The offer of the Securities and, if this Subscription is accepted by the Company, the sale of Securities, is being made in reliance upon Section 4(2) and/or Rule 506 of Regulation D of the Securities Act or Rule 903 of Regulation S promulgated under the Securities Act; and

WHEREAS, the Subscriber desires to purchase that number of Units set forth set forth opposite such Subscriber’s name on such signature page hereto on the terms and conditions hereinafter set forth.

I.           SUBSCRIPTION FOR SECURITIES; COVENANTS OF THE COMPANY

1.1       Subscription for Securities.  Subject to the terms and conditions hereinafter

set forth and in the Confidential Offering Memorandum dated …………………………. (such memorandum, together with all amendments thereof and supplements and exhibits thereto, the “Memorandum”), the Subscriber hereby irrevocably subscribes for and agrees to purchase from the Company, and the Company agrees to sell to the Subscriber, such number of Units as is set forth on the signature page hereof.  The purchase price is payable by wire transfer to the Company in accordance with the wire instructions set forth on Exhibit B attached hereto.

 

1.2        Offering Period.  The Shares will be offered for sale until the earlier of (i) the date upon which subscriptions for the Maximum Offering offered hereunder have been accepted, (ii) …………………………………………………………. (subject to the right of the Company to extend the offering for up to an additional 90 days without further notice to investors), or (iii) the date upon which the Company elects to terminate the Offering (the “Termination Date”).  The Offering is being conducted on a “best-efforts” basis.
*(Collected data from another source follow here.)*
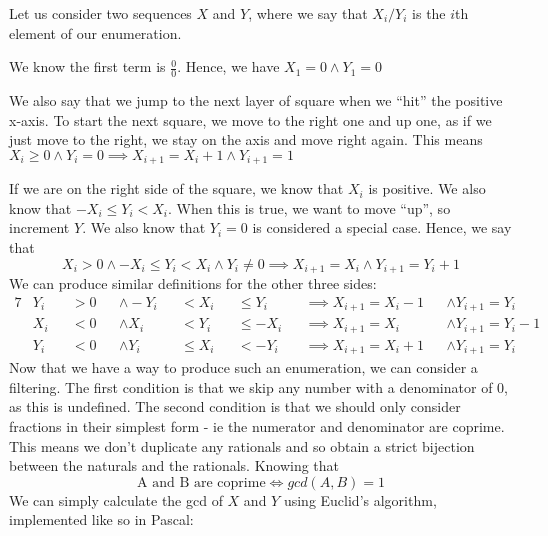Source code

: \documentclass[fleqn,a4paper,11pt]{article}
\begin{document}
    Let us consider two sequences \(X\) and \(Y\), where we say that
    \(X_i / Y_i\) is the \(i\)th element of our enumeration.

    We know the first term is \(\frac{0}{0}\). Hence, we have \(X_1 = 0 \land Y_1
    = 0\)

    We also say that we jump to the next layer of square when we ``hit'' the
    positive x-axis. To start the next square, we move to the right one and up
    one, as if we just move to the right, we stay on the axis and move right
    again. This means
    \(X_i \geq 0 \land Y_i = 0 \implies X_{i + 1} = X_i + 1 \land Y_{i + 1} =
    1\)

    If we are on the right side of the square, we know that \(X_i\) is positive.
    We also know that \(-X_i \leq Y_i < X_i\). When this is true, we want to move
    ``up'', so increment \(Y\). We also know that \(Y_i = 0\) is considered a
    special case. Hence, we say that
    \begin{equation}
      X_i > 0 \land
      -X_i \leq Y_i < X_i \land
      Y_i \neq 0
    \implies
      X_{i + 1} = X_i \land
      Y_{i + 1} = Y_i + 1
    \end{equation}
    We can produce similar definitions for the other three sides:
    \begin{alignat*}{7}
    &Y_i &&> 0 &&\land -Y_i &&< X_i &&\leq Y_i &&\implies X_{i + 1} = X_i - 1 &&\land Y_{i + 1} = Y_i \\
    &X_i &&< 0 &&\land X_i &&< Y_i &&\leq -X_i &&\implies X_{i + 1} = X_i &&\land Y_{i + 1} = Y_i - 1 \\
    &Y_i &&< 0 &&\land Y_i &&\leq X_i &&< -Y_i &&\implies X_{i + 1} = X_i + 1 &&\land Y_{i + 1} = Y_i
    \end{alignat*}
    Now that we have a way to produce such an enumeration, we can consider a
    filtering. The first condition is that we skip any number with a
    denominator of 0, as this is undefined. The second condition is that we
    should only consider fractions in their simplest form - ie the numerator
    and denominator are coprime. This means we don't duplicate any rationals
    and so obtain a strict bijection between the naturals and the rationals.
    Knowing that
    \begin{equation}
        \text{A and B are coprime} \Leftrightarrow gcd(A, B) = 1
    \end{equation}
    We can simply calculate the gcd of \(X\) and \(Y\) using Euclid's algorithm,
    implemented like so in Pascal:
\end{document}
1.3       Closing.  The Company may hold an initial closing (“Initial Closing”) at any

time after the receipt of accepted subscriptions from qualified investors prior to the Termination Date.  After the Initial Closing, subsequent closings with respect to additional Securities may take place at any time prior to the Termination Date as determined by the Company, with respect to subscriptions accepted prior to the Termination Date (each such closing, together with the Initial Closing, being referred to as a “Closing”).  The last Closing of the Offering, occurring on or prior to the Termination Date, shall be referred to as the “Final Closing”.  Any subscription documents or funds received after the Final Closing will be returned, without interest or deduction.  In the event that the any Closing does not occur prior to the Termination Date, all amounts paid by the Subscriber shall be returned to the Subscriber, without interest or deduction.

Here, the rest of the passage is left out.